(Collected data)
◆ ◆ ◆ ◆

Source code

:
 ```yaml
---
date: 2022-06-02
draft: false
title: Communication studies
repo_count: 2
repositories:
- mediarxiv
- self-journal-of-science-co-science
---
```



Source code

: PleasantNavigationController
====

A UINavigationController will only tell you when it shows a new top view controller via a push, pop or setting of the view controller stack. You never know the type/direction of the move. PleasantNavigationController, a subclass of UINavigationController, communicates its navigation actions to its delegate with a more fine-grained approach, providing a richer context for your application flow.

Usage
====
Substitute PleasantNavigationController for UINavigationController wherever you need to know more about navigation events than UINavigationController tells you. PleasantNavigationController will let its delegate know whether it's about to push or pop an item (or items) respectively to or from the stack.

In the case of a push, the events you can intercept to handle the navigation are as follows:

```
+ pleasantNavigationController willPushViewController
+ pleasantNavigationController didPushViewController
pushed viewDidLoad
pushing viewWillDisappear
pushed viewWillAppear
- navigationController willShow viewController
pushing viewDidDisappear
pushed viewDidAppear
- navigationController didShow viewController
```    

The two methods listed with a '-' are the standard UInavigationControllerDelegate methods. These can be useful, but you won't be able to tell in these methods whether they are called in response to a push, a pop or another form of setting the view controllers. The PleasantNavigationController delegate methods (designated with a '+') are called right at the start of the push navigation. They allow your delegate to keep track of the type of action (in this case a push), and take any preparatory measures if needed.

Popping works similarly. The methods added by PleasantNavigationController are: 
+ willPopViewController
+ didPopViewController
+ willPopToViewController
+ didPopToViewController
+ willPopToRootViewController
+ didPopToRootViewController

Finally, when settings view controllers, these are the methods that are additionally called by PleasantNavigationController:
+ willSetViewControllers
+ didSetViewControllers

◆ ◆ ◆ ◆

* [WHAT THE EXERCISE ASKS]
Wherever the word "pushing" appears in the entries above, copy that whole line.

* [RESPONSE BELOW]
pushing viewWillDisappear
pushing viewDidDisappear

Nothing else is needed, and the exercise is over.